Ning, anggota 17 tahun MDRT, dan Guilaran, keduanya dari Vancouver, British Columbia, Kanada, akhirnya menjadi penasihat, dan konseling literasi keuangan tetap menjadi tawaran jasa di praktik mereka. Dengan membayar sejumlah biaya, orang tua dari kalangan kaya – dan tidak harus nasabah – mengikutkan anak-anak mereka (biasanya usia 8-15 tahun), ke program kemah ahli waris dan penerima manfaat selama lima hari, dengan enam jam aktivitas sehari. Para peserta belajar tentang membangun usaha, menyingkap cara perusahaan mendatangkan pemasukan, dan berlatih menyusun rencana bisnis mereka sendiri. Mereka juga mengamalkan kemurahan hati dengan menyalurkan sebagian laba ke badan amal setempat. Di hari terakhir, orang tua diundang untuk melihat jiwa wirausaha dan pelajaran yang telah dipetik oleh anak-anak mereka. Sebagian merasa cukup terkesan dan meminta Ning dan Guilaran untuk terus melanjutkan bimbingan dan bahkan merekomendasikan program tersebut ke keluarga lainnya.
Namun, keduanya tidak memanfaatkan program edukatif ini untuk menawarkan jasa mereka. “Kami terus terang sejak awal. Kami jelaskan, kami memang penasihat keuangan, tetapi kami tidak mengajar untuk menjual,” kata Ning. “Kami tak pernah menjadikannya ajang mencari prospek, tapi metode kami ternyata memberi kesan positif di benak mereka.”

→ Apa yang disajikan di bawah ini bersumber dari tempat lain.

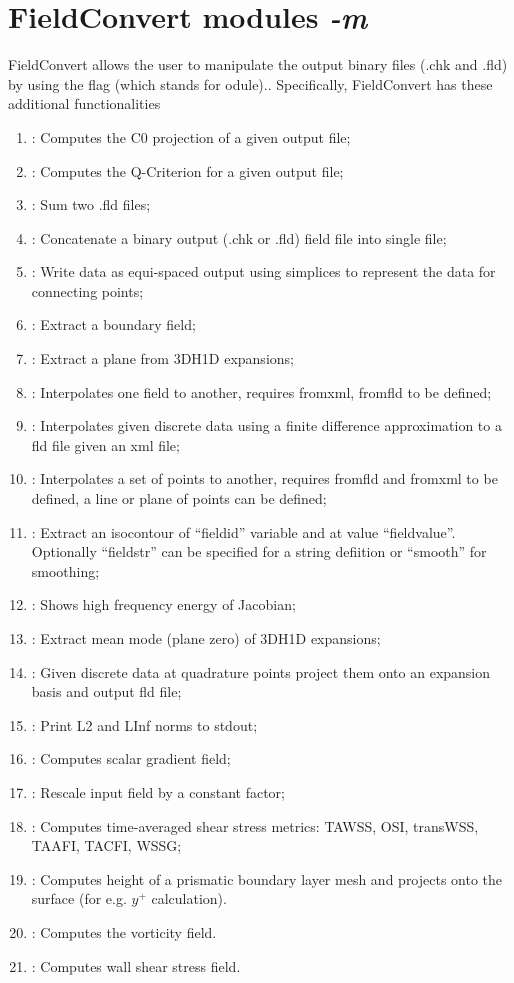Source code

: \section{FieldConvert modules \textit{-m}}
FieldConvert allows the user to manipulate the \nekpp output 
binary files (.chk and .fld) by using the flag  (which 
stands for odule).. 
Specifically, FieldConvert has these additional functionalities
%
\begin{enumerate}
\item {}: Computes the C0 projection of a given output file;
\item {}: Computes the Q-Criterion for a given output file;
\item {}: Sum two .fld files;
\item {}: Concatenate a \nekpp binary output (.chk or .fld) field file into single file;
\item {}: Write data as equi-spaced output using simplices to represent the data for connecting points;
\item {}: Extract a boundary field;
\item {}: Extract a plane from 3DH1D expansions;
\item {}: Interpolates one field to another, requires fromxml, fromfld to be defined;
\item {}: Interpolates given discrete data using a finite difference approximation to a fld file given an xml file;
\item {}: Interpolates a set of points to another, requires fromfld and fromxml to be defined, a line or plane of points can be defined;
\item {}: Extract an isocontour of ``fieldid'' variable and at value ``fieldvalue''. Optionally ``fieldstr'' can be specified for a string defiition or ``smooth'' for smoothing; 
\item {}: Shows high frequency energy of Jacobian;
\item {}: Extract mean mode (plane zero) of 3DH1D expansions;
\item {}: Given discrete data at quadrature points
  project them onto an expansion basis and output fld file; 
\item {}: Print L2 and LInf norms to stdout;
\item {}: Computes scalar gradient field;
\item {}: Rescale input field by a constant factor;
\item {}: Computes time-averaged shear stress metrics: TAWSS, OSI, transWSS, TAAFI, TACFI, WSSG;
\item {}: Computes height of a prismatic boundary layer mesh and projects onto the surface (for e.g. $y^+$ calculation).
\item {}: Computes the vorticity field.
\item {}: Computes wall shear stress field.
\end{enumerate}
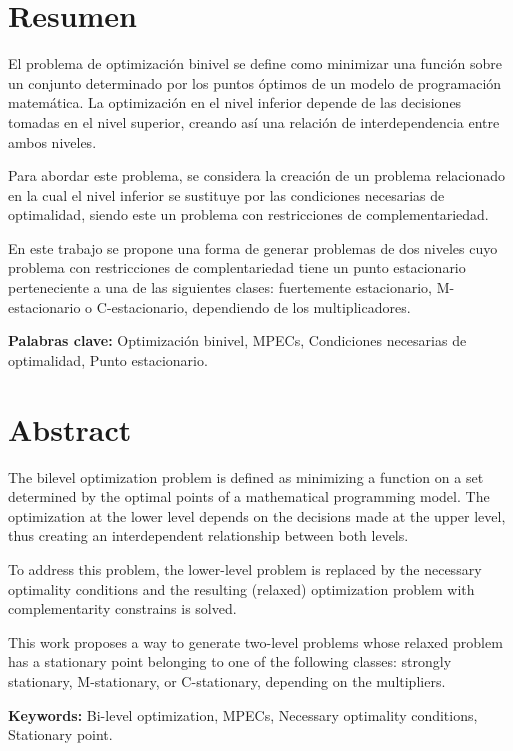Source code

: \chapter*{Resumen}

El problema de optimización binivel se define como minimizar una función sobre un conjunto determinado por los puntos óptimos de un modelo de programación matemática. La optimización en el nivel inferior depende de las decisiones tomadas en el nivel superior, creando así una relación de interdependencia entre ambos niveles.

Para abordar este problema, se considera la creación de un problema relacionado en la cual el nivel inferior se sustituye por las condiciones necesarias de optimalidad, siendo este un problema con restricciones de complementariedad.

En este trabajo se propone una forma de generar problemas de dos niveles cuyo problema con restricciones de complentariedad tiene un punto estacionario perteneciente a una de las siguientes 
clases: fuertemente estacionario, M-estacionario o C-estacionario, dependiendo de los multiplicadores.


\textbf{Palabras clave:} Optimización binivel, MPECs, Condiciones necesarias de optimalidad, Punto estacionario.

\chapter*{Abstract}
The bilevel optimization problem is defined as minimizing a function on a set determined by the optimal points of a mathematical programming model. The optimization at the lower level depends on the decisions made at the upper level, thus creating an interdependent relationship between both levels.

To address this problem, the lower-level problem is replaced by the necessary optimality conditions and the resulting (relaxed) optimization problem with complementarity constrains is solved.

This work proposes a way to generate two-level problems whose relaxed problem has a stationary point belonging to one of the following classes: strongly stationary, M-stationary, or C-stationary, depending on the multipliers.

\textbf{Keywords:} Bi-level optimization, MPECs, Necessary optimality conditions, Stationary point.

Jasa edukasi finansial telah meyakinkan saya bahwa orang mau membayar atas pengetahuan saya, seperti yang mereka lakukan terhadap pengacara atau akuntannya.
— Bobby Ning
Rencana lima tahun
Program lain yang membawa keduanya masuk lebih dalam ke perencanaan keuangan multigenerasi adalah peta lima tahun. Penasihat mengkaji kekhawatiran orang tua terkait anak-anaknya. Dengan membayar biaya jasa, orang tua disusunkan peta program edukasi dari SMA hingga lulus kuliah, sesuai target dan prinsip yang ingin ditanamkan dalam diri anak mereka. Jadi, seorang remaja 15 tahun yang diberi uang saku bisa belajar cara menyusun laporan arus kas, membaca mutasi rekening bank, dan memahami efek biaya internet yang melebihi bujet terhadap manajemen kas. Anggaran dibagi jadi pengeluaran, tabungan, dan sumbangan. Saat si anak mendekati masa kuliah, dia sudah akrab dengan dampak dari bunga majemuk pada tagihan kartu kredit dan mana pengeluaran yang menjadi tanggung jawabnya sendiri, mana yang dibiayai orang tuanya selama kuliah.
Tinjauan per kuartal dan tahunan dilakukan bersama anak dan orang tua; semua pihak terkait mengetahui kondisi terkini dan proyeksi untuk kuartal berikutnya. Alumni program edukasi finansial mereka lantas menjadi nasabah jasa keuangan setelah dewasa. Program ini juga berhasil menarik minat pihak orang tua untuk menjadi nasabah setelah melihat hasil positif yang terwujud pada diri anak mereka.
Jalin koneksi
Walau pastinya akan tampak impresif, Ning tidak dapat menggunakan testimoni para nasabah kelas atasnya untuk promosi karena terikat perjanjian kerahasiaan. Namun, dalam membantu nasabah melestarikan dan mengembangkan kekayaan multigenerasi, keduanya menjalin koneksi yang lain.
“Anda akan bersinggungan dengan para pusat pengaruh, seperti orang dari family office, bankir privat, penasihat investasi, dan praktisi lain yang mengapresiasi kerja yang Anda jalankan,” kata Ning said. “Mereka akan berkata, ‘Ada keluarga yang mungkin tertarik dengan jasa Anda. Bisa kita bicara?’ Saya amati, edukasi finansial berubah menjadi cara untuk terhubung dengan yang lain.”
Selain itu, di profesi dengan pemasukan hanya dari biaya jasa dan komisi ini, pengajaran literasi finansial dapat menjadi sumber pendapatan lain. “Seperti nasabah yang punya lini bisnis dan penghasilan lain, kami dibayar atas pengetahuan kami,” kata Ning. “Jasa edukasi finansial telah meyakinkan saya bahwa orang mau membayar atas pengetahuan saya, seperti yang mereka lakukan terhadap pengacara atau akuntannya.”